Teresa Meade, the Florence B. Sherwood Professor of History and Culture, and Eric Langner ’12, economics and Latin American and Caribbean studies major, delivered an invited lecture, “Brazil: An Emerging 21st Century World Power?” on Oct. 22 at the Harvard Institute for Learning in Retirement, Cambridge, Mass. Members of a Harvard Extension class had read Meade's book, “A Brief History of Brazil,” and she subsequently was invited to present at Harvard's weekly lecture series. Last spring, Meade directed Langner’s Sophomore Scholars project about the effects of the 2014 World Cup and 2016 Olympic Games in Rio de Janeiro on Brazil’s economic outlook. The lecture was an expanded version of a presentation at Union during Homecoming Weekend, titled “Brazil: What Difference Will the Olympics Make?”

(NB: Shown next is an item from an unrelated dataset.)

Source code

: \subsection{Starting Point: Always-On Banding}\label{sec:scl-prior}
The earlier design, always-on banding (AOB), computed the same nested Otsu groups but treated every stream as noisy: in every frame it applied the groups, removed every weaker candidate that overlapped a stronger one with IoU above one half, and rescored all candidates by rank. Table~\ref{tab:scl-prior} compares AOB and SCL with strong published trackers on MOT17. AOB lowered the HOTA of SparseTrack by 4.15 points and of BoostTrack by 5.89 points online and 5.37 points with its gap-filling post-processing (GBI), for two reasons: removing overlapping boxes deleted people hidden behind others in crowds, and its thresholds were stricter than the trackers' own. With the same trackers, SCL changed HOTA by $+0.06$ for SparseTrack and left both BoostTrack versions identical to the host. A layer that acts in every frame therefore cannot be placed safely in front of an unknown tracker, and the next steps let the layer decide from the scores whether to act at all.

Jillmarie Murphy, assistant professor of English and American Literature, recently presented a paper at the Charles Brockden Brown Society Biennial Conference, “Weird American: Circum-Atlantic Cultures, 1790-1830” at the Huntington Library in San Marino, Calif. The paper was titled “'Was she not a mangled corpse?’: Charles Brockden Brown and the Female Cadaver in Arthur Mervyn.”
“Bitter Scrolls: Sexist Poison in the Canon” by Peter Heinegg, professor of English, has been published by the University Press of America. The book is a collection of essays on misogyny in the sacred texts of Judaism, Christianity and Islam, as well as the western classics, from Homer to William Butler Yeats.
Samuel Amanuel, assistant professor of physics, has published a paper on reinforcement mechanism in nanofilled polymer melts and elastomers in collaboration with Sanford Sternstein of RPI and Meisha Shofner of Georgia Institute of Technology. The article discusses a plausible mechanism of how the mechanical property, especially modulus, of rubber is influenced due the presence of nano particles. The article appeared in the Journal of Rubber Chemistry and Technology.